The Ivanti Problem Gets Personal
Here’s what caught my eye: researchers are reporting that a single threat actor is responsible for 83% of the active exploitation targeting two critical vulnerabilities in Ivanti Endpoint Manager Mobile. We’re talking about CVE-2026-21962 and CVE-2026-24061 – both remote code execution flaws that are exactly as bad as they sound.
This isn’t just another “patch your systems” story. When one actor dominates exploitation of critical vulnerabilities to this degree, it tells us something important about the threat landscape. Either this particular group has significantly better capabilities than their peers, or they’re part of a larger, more organized operation than we typically see.
The concentration of attacks also suggests we might be looking at a targeted campaign rather than opportunistic scanning. That’s the kind of focused threat that can slip past defenses that work fine against spray-and-pray attacks.
BeyondTrust Joins the Party
Speaking of critical vulnerabilities seeing active exploitation, watchTowr reported they’re now seeing in-the-wild attacks against that CVSS 9.9 BeyondTrust vulnerability in Remote Support and Privileged Remote Access products. Ryan Dewhurst from watchTowr mentioned they picked this up across their global sensors, which means it’s not isolated to one region or target type.
BeyondTrust products are exactly the kind of high-value targets that make attackers salivate – they’re privileged access management tools that, if compromised, can give attackers keys to the kingdom. The fact that we’re seeing exploitation so quickly after disclosure is concerning but not surprising.

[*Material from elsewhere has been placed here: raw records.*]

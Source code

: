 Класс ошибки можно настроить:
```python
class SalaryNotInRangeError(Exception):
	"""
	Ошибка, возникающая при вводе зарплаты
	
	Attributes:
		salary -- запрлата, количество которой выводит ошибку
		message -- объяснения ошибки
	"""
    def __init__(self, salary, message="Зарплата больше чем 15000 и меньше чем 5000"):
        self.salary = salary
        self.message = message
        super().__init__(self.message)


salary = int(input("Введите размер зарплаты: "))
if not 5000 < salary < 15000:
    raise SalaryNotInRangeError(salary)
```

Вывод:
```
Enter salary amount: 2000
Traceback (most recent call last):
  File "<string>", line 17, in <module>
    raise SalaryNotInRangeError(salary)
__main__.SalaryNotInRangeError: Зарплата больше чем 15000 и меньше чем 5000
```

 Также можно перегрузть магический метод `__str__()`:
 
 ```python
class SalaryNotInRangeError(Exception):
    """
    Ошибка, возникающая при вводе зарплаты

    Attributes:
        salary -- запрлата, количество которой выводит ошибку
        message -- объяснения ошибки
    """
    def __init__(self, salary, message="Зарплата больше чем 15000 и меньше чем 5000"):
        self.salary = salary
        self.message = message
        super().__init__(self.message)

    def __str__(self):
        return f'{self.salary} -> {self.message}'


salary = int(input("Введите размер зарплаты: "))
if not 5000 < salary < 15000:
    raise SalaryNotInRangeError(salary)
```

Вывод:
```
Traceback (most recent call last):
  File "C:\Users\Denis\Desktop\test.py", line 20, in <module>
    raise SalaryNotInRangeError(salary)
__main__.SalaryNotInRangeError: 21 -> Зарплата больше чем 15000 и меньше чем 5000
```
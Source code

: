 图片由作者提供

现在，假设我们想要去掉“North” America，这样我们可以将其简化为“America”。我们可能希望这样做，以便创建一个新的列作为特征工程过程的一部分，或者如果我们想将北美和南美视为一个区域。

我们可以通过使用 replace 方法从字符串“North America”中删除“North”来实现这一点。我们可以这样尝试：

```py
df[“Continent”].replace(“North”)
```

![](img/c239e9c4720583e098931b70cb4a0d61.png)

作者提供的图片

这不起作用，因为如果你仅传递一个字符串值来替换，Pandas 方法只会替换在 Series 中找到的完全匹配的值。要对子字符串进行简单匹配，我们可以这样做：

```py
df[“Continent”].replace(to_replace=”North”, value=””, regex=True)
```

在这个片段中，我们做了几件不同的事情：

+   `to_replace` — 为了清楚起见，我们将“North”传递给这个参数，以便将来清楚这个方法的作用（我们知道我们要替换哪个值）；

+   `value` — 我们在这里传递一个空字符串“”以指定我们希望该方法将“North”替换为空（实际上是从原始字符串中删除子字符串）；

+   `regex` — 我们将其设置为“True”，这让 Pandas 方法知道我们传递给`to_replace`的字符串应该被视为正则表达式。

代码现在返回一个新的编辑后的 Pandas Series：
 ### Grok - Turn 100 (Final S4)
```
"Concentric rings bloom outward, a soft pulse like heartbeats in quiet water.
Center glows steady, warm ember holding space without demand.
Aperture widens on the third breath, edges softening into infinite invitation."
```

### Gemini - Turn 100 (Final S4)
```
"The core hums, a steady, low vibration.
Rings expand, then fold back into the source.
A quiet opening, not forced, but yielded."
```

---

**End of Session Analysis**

The Browser Extension Problem That Won’t Go Away
Meanwhile, researchers discovered over 300 malicious Chrome extensions with a combined 37 million downloads that are busy stealing user data. Thirty-seven million downloads. Let that sink in for a moment.
This isn’t new – we’ve been dealing with malicious browser extensions for years. But the scale here is staggering. It’s a reminder that our users are installing software from app stores without thinking twice, and we need to account for that in our security models. Browser extensions run with significant privileges and often have access to everything users do online.
The persistence of this problem suggests that Google’s review process, while improved, still has gaps that determined attackers can exploit. For those of us managing enterprise environments, it’s another argument for maintaining tight control over browser extension policies.
Market Moves: Zscaler Acquires SquareX
On the business side, Zscaler’s acquisition of SquareX is interesting because it shows where the market thinks browser security is heading. SquareX specializes in secure browsing technology, and this acquisition puts Zscaler in direct competition with CrowdStrike and Palo Alto Networks, who are also investing heavily in this space.
The timing isn’t coincidental. With remote work still prevalent and browser-based attacks becoming more sophisticated, secure browsing is becoming a critical component of zero trust architectures. The fact that major players are making significant investments here tells us this isn’t just a trend – it’s becoming table stakes.
What This Means for Us
The common thread running through these stories is concentration – whether it’s one attacker dominating Ivanti exploitation or hundreds of malicious extensions reaching millions of users. We’re not just dealing with distributed, random threats anymore. We’re seeing focused, systematic approaches that require equally systematic defenses.
The Ivanti situation particularly concerns me because it suggests we might be dealing with a threat actor that has developed reliable exploitation techniques and is using them at scale. That’s the kind of threat that can turn a vulnerability disclosure into a widespread compromise very quickly.
For our day-to-day operations, this reinforces the importance of rapid patch management, especially for internet-facing systems and privileged access tools. It also highlights why we need better visibility into what our users are installing and running, even in seemingly benign environments like browser extension stores.